Stored data entries:
┄┄┄┄┄┄
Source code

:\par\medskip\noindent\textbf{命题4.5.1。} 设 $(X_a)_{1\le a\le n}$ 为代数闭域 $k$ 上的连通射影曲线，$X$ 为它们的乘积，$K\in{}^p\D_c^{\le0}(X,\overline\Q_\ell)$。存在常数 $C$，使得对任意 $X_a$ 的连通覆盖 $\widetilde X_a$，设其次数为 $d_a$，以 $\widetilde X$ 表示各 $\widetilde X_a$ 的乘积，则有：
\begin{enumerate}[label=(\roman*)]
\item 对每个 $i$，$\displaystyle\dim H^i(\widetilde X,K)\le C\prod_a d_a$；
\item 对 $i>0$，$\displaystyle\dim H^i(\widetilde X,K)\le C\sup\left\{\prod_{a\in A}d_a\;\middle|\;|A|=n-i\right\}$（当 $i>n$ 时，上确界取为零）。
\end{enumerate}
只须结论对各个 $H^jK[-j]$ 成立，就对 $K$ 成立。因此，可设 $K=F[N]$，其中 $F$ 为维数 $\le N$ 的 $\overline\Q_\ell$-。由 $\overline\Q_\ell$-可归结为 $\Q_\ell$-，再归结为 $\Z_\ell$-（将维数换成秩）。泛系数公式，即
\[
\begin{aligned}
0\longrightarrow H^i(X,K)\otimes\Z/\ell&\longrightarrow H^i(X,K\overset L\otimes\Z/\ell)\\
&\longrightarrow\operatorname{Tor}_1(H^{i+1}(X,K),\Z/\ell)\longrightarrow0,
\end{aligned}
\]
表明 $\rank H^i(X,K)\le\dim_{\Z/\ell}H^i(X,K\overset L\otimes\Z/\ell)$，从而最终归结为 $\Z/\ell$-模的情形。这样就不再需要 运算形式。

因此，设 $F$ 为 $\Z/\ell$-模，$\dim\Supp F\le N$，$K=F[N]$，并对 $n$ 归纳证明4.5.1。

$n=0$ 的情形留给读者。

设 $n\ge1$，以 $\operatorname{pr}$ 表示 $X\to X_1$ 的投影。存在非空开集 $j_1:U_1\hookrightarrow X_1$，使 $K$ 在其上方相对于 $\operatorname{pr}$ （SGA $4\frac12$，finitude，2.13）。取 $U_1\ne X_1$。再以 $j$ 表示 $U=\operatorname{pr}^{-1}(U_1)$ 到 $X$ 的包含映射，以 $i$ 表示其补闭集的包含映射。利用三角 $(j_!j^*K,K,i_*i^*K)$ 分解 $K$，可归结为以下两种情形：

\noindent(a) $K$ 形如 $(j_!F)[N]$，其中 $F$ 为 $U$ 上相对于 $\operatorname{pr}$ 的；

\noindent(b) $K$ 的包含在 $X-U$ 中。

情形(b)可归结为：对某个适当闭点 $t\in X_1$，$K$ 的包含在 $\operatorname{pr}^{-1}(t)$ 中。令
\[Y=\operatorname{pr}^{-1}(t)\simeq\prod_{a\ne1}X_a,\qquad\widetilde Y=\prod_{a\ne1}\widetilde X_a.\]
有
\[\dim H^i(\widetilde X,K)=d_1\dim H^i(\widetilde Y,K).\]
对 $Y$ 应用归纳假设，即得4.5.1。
┄┄┄┄┄┄
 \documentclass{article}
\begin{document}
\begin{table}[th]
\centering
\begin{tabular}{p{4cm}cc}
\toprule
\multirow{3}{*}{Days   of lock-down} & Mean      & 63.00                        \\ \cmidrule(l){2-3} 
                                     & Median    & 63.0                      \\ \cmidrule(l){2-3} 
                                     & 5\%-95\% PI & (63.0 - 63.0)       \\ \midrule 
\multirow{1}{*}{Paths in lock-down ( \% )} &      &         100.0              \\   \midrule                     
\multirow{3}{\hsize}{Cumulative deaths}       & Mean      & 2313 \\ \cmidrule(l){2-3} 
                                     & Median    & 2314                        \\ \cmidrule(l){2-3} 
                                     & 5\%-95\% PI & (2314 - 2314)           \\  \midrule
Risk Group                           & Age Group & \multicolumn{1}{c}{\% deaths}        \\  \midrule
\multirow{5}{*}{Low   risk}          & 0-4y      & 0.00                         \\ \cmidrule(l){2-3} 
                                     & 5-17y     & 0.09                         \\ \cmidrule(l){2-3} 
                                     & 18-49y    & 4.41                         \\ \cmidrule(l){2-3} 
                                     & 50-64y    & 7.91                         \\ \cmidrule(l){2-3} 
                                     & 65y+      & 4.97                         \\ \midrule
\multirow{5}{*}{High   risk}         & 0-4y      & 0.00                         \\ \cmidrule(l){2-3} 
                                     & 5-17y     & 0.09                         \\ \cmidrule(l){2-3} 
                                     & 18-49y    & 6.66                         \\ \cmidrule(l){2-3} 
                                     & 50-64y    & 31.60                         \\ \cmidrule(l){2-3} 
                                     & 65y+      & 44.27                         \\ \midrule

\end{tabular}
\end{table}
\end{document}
┄┄┄┄┄┄
**Activity:**
Search the records above for "operatorname" and copy every line that has it.

**Solution to the exercise:**
&\longrightarrow\operatorname{Tor}_1(H^{i+1}(X,K),\Z/\ell)\longrightarrow0,
设 $n\ge1$，以 $\operatorname{pr}$ 表示 $X\to X_1$ 的投影。存在非空开集 $j_1:U_1\hookrightarrow X_1$，使 $K$ 在其上方相对于 $\operatorname{pr}$ （SGA $4\frac12$，finitude，2.13）。取 $U_1\ne X_1$。再以 $j$ 表示 $U=\operatorname{pr}^{-1}(U_1)$ 到 $X$ 的包含映射，以 $i$ 表示其补闭集的包含映射。利用三角 $(j_!j^*K,K,i_*i^*K)$ 分解 $K$，可归结为以下两种情形：
\noindent(a) $K$ 形如 $(j_!F)[N]$，其中 $F$ 为 $U$ 上相对于 $\operatorname{pr}$ 的；
情形(b)可归结为：对某个适当闭点 $t\in X_1$，$K$ 的包含在 $\operatorname{pr}^{-1}(t)$ 中。令
\[Y=\operatorname{pr}^{-1}(t)\simeq\prod_{a\ne1}X_a,\qquad\widetilde Y=\prod_{a\ne1}\widetilde X_a.\]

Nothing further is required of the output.